Abdurrahman Dilipak

Abdurrahman Dilipak

Vicdan

Vicdan, kişinin kendi niyeti veya davranışları hakkında kendi ahlaki değerlerini temel alarak yaptıklarını veya yapacaklarını ölçüp biçtiği bir kişilik özelliğidir. Vicdan, birçok dinde, birçok felsefi akımda, mistisizmde önem verilmiş bir kavramdır.

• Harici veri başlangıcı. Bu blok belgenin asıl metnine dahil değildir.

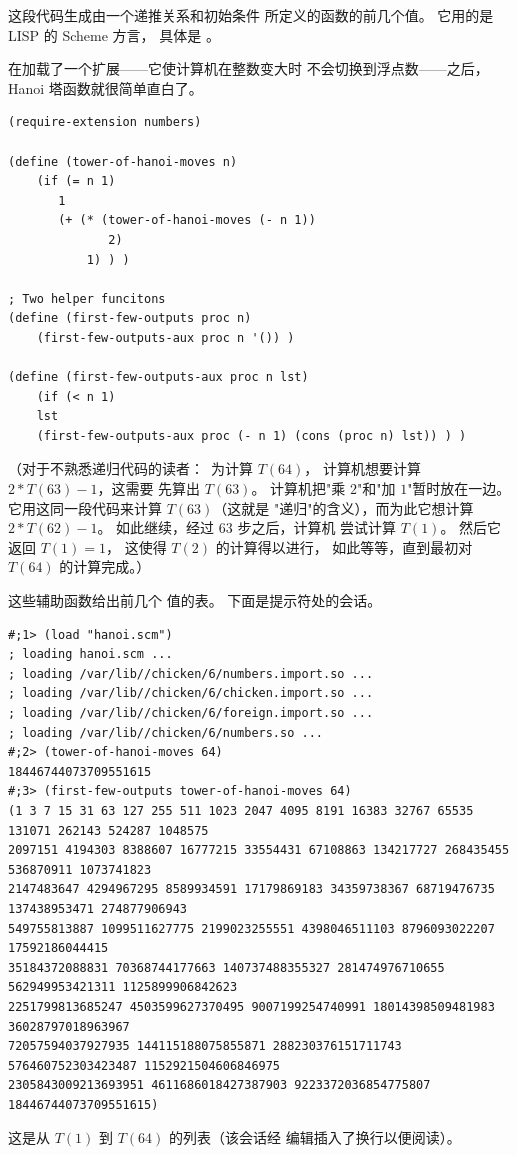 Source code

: \announcecomputercode
这段代码生成由一个递推关系和初始条件
所定义的函数的前几个值。
它用的是 LISP 的 Scheme 方言，
具体是 \cite{ChickenScheme}。

在加载了一个扩展——它使计算机在整数变大时
不会切换到浮点数——之后，
Hanoi 塔函数就很简单直白了。
\begin{lstlisting}
(require-extension numbers)

(define (tower-of-hanoi-moves n) 
    (if (= n 1)
       1
       (+ (* (tower-of-hanoi-moves (- n 1)) 
              2) 
           1) ) )

; Two helper funcitons
(define (first-few-outputs proc n)
    (first-few-outputs-aux proc n '()) )

(define (first-few-outputs-aux proc n lst)
    (if (< n 1)
    lst 
    (first-few-outputs-aux proc (- n 1) (cons (proc n) lst)) ) )
\end{lstlisting}
\noindent （对于不熟悉递归代码的读者：~为计算 $T(64)$，
计算机想要计算 $2*T(63)-1$，这需要
先算出 $T(63)$。
计算机把"乘 $2$"和"加 $1$"暂时放在一边。
它用这同一段代码来计算 $T(63)$（这就是
"递归"的含义），而为此它想计算 $2*T(62)-1$。
如此继续，经过 $63$ 步之后，计算机
尝试计算 $T(1)$。
然后它返回 $T(1)=1$，
这使得 $T(2)$ 的计算得以进行，
如此等等，直到最初对 $T(64)$ 的计算完成。）

这些辅助函数给出前几个
值的表。
下面是提示符处的会话。
\begin{lstlisting}
#;1> (load "hanoi.scm")
; loading hanoi.scm ...
; loading /var/lib//chicken/6/numbers.import.so ...
; loading /var/lib//chicken/6/chicken.import.so ...
; loading /var/lib//chicken/6/foreign.import.so ...
; loading /var/lib//chicken/6/numbers.so ...
#;2> (tower-of-hanoi-moves 64)
18446744073709551615
#;3> (first-few-outputs tower-of-hanoi-moves 64)
(1 3 7 15 31 63 127 255 511 1023 2047 4095 8191 16383 32767 65535 131071 262143 524287 1048575 
2097151 4194303 8388607 16777215 33554431 67108863 134217727 268435455 536870911 1073741823 
2147483647 4294967295 8589934591 17179869183 34359738367 68719476735 137438953471 274877906943 
549755813887 1099511627775 2199023255551 4398046511103 8796093022207 17592186044415 
35184372088831 70368744177663 140737488355327 281474976710655 562949953421311 1125899906842623 
2251799813685247 4503599627370495 9007199254740991 18014398509481983 36028797018963967 
72057594037927935 144115188075855871 288230376151711743 576460752303423487 1152921504606846975 
2305843009213693951 4611686018427387903 9223372036854775807 18446744073709551615)
\end{lstlisting}
\noindent 这是从 $T(1)$ 到 $T(64)$ 的列表（该会话经
编辑插入了换行以便阅读）。
\endinput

VCD; vecd, coşmak “aşkın bir değer” yükleme anlamına gelir. Vicdan sözcüğü Arapça bir ifadedir ve (v-c-d) kökünden türetilmiştir. Sözlükte “bulmak, zenginleşmek, sevmek, üzülmek, öfkelenmek” anlamlarındaki vecd kökünden mastar olan vicdan ve aynı kökten vücdân, cide gibi sözcükler “bolluk, rahatlık, zenginlik”, vecd ise üzüntü ve sevgi manasına gelmektedir. Vicdan Arapça’da sembolik bir ifadedir ve “vecede” fiil kökünden türetilmiştir. “Vecede” fiilinin mastar kalıbı olan “el-vucud” beş duyu organı aracılığı ile “bulma”yı ifade eder. Bir şeyin tadını, sesini, kokusunu, sertliğini bulmak, fark etmek, algılamak manasını ifade etmektedir.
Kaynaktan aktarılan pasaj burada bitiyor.